Antes de abandonar a carreira acadêmica, eu fui várias coisas, mas minha marca mais forte, ou recente, ou cientificamente adulta eu deixei na área de “estudos sociais da ciência”. Faz parte da minha identidade e da forma como vejo o mundo. Algumas publicações “experimentais” sobre a representação social da ciência, legimidade e outros itens da agenda desta área são antológicos (até mesmo por serem “meta-experimentos”) e talvez o mais de todos seja aquele conhecido como “Milgram experiment”. Em 1963, Stanley Milgram conduziu um experimento para testar a obediência das pessoas a autoridades externas, se conflitantes com suas convicções morais. O experimento foi projetado da seguinte forma: voluntários foram recrutados para participar de um estudo (“fake”) sobre aprendizado e punição. Eles deveriam aplicar um eletro-choque em um sujeito em outra sala em quem um teste estava sendo aplicado. Se o sujeito acertasse, o voluntário deveria ler a questão seguinte. Se errasse, deveria aplicar o choque. A cada erro, a voltagem deveria aumentar, até níveis potencialmente letais. Esperava-se que apenas 1,2% de indivíduos excessivamente sádicos chegassem a níveis letais de voltagem. O experimento, no entanto, demonstrou que 65% dos participantes o fizeram, ainda que alguns, relutantes. O “coordenador do estudo”, vestido de jaleco branco, supostamente um biólogo, estimulava o voluntário a continuar a cada hesitação, sem demonstrar emoção.

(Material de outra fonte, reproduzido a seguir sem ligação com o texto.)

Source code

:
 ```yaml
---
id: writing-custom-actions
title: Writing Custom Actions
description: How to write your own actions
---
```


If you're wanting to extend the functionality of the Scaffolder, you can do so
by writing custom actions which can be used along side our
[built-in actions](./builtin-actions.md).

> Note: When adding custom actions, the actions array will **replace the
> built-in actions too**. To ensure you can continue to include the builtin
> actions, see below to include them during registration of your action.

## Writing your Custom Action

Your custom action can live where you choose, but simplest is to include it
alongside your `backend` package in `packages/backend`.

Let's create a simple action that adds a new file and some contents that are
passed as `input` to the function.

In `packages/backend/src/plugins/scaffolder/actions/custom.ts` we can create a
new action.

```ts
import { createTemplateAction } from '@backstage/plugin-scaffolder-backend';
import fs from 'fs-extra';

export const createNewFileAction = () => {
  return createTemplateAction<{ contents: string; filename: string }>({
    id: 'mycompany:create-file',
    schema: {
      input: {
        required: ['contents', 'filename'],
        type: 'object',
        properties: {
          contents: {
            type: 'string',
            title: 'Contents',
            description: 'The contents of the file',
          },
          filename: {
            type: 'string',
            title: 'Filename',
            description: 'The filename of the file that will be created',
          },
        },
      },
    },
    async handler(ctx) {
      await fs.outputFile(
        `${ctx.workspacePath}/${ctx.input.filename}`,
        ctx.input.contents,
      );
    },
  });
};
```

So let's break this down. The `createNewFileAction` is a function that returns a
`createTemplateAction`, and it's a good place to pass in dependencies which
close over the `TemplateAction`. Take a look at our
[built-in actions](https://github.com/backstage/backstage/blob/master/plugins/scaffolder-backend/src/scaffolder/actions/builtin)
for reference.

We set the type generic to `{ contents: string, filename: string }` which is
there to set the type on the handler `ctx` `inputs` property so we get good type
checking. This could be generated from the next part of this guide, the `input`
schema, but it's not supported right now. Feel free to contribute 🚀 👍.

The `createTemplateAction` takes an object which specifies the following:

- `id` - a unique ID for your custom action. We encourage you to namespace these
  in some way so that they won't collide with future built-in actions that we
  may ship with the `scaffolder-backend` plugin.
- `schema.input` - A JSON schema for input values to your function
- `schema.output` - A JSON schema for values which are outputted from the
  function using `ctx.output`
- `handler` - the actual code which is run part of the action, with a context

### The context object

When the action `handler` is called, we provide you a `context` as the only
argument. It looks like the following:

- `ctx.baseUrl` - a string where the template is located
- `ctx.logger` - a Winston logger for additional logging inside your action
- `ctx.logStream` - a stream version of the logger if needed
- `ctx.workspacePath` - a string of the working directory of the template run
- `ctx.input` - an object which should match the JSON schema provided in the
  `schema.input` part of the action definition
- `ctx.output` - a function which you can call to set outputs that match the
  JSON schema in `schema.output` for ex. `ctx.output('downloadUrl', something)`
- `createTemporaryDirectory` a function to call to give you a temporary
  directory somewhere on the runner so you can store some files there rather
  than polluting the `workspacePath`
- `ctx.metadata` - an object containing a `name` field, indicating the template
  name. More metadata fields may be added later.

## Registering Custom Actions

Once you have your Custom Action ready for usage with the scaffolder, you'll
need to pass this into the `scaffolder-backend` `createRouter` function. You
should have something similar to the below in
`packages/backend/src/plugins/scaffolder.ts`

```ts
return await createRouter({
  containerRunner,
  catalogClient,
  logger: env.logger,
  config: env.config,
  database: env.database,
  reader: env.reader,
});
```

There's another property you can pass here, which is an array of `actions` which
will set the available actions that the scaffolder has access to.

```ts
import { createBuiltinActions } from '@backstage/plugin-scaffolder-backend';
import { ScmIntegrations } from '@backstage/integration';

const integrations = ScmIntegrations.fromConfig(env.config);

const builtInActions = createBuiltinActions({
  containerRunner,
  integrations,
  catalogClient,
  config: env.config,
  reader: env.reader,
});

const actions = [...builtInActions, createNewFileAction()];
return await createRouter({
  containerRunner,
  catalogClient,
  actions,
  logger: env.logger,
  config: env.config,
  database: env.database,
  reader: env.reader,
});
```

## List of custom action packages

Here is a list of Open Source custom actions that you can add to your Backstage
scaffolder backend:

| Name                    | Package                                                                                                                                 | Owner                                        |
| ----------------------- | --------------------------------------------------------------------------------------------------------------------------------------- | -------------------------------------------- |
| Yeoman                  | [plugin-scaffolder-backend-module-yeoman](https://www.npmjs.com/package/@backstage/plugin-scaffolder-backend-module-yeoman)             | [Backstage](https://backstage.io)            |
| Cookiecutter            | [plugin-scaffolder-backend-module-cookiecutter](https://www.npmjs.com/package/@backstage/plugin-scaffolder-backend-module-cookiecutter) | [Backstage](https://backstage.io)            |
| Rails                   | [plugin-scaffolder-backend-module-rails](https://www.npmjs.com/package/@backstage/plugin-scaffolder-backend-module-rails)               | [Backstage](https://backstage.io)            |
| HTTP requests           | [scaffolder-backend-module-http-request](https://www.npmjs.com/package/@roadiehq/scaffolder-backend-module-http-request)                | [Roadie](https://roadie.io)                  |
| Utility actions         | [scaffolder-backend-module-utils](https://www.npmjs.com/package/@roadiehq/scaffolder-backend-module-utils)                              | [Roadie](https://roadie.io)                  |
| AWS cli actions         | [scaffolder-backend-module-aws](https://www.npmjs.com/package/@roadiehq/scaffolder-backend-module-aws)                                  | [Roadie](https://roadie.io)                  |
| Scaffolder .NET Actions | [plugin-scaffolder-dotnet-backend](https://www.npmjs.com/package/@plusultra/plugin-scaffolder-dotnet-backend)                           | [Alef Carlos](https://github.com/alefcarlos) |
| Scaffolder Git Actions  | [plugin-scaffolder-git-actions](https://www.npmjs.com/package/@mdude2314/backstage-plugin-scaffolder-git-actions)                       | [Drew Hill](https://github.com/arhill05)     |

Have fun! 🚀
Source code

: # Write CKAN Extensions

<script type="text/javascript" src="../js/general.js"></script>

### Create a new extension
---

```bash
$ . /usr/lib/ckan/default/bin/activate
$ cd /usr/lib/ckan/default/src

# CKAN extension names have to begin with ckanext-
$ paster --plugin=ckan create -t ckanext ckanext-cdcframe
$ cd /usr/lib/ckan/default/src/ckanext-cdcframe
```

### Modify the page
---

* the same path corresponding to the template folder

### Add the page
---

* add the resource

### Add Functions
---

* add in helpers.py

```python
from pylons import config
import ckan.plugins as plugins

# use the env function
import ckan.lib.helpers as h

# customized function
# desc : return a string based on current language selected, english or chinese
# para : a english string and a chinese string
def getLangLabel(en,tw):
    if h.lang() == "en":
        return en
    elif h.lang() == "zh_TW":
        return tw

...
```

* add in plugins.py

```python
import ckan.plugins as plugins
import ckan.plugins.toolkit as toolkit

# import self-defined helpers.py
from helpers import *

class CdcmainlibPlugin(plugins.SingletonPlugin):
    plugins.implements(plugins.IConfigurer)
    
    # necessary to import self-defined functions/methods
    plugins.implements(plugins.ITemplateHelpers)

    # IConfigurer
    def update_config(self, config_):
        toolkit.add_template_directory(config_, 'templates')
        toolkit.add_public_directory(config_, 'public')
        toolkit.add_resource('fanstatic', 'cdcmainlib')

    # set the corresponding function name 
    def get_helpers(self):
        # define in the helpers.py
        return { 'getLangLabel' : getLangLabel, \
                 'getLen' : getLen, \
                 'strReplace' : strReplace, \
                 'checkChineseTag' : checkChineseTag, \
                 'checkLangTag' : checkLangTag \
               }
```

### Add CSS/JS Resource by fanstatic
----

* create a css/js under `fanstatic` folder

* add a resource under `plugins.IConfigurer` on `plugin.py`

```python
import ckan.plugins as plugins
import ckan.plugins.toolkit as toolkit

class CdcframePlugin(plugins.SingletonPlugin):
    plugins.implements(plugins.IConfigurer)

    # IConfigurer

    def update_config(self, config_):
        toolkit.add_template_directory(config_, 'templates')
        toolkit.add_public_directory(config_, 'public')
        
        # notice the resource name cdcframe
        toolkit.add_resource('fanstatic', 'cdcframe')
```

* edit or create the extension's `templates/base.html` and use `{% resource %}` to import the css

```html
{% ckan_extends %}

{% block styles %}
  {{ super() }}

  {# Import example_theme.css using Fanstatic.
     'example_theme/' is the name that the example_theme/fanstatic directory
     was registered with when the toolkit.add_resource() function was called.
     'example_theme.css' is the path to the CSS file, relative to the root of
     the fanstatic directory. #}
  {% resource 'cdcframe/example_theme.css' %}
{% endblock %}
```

A discussão em torno dos resultados deste estudo perdura até hoje. Uma das conclusões principais é que, em nome de uma autoridade muito forte, qualquer outro entrave ao comportamento é suspenso. A autoridade, ou fonte de legitimidade da ordem, para os voluntários, era a soberana CIÊNCIA.

Nos estudos sobre placebo publicados até hoje, muito provavelmente é a mesma fonte de legitimidade que permitiu imprimir a certeza de eficácia na mente dos sujeitos experimentais.

Pois bem: a semana retrasada, no meu treino de supino, executei 4 séries de 4 repetições com 68kg (sem equipamento). Utilizando duas ou três calculadoras on-line (existem inúmeras no super-site www.bodybuilding.com , todas baseadas em fórmulas devidamente avalisadas e bem publicadas), cheguei a um valor de 1RM de 75kg. Todos nós que estudamos um pouco mais sobre treinamento de força sabemos que estas formulas foram criadas por análises de regressão, em pesquisas bem conduzidas, e têm uma precisão particularmente alta para indivíduos treinados e no supino (Pereira e Gomes 2003, Chromiac et al).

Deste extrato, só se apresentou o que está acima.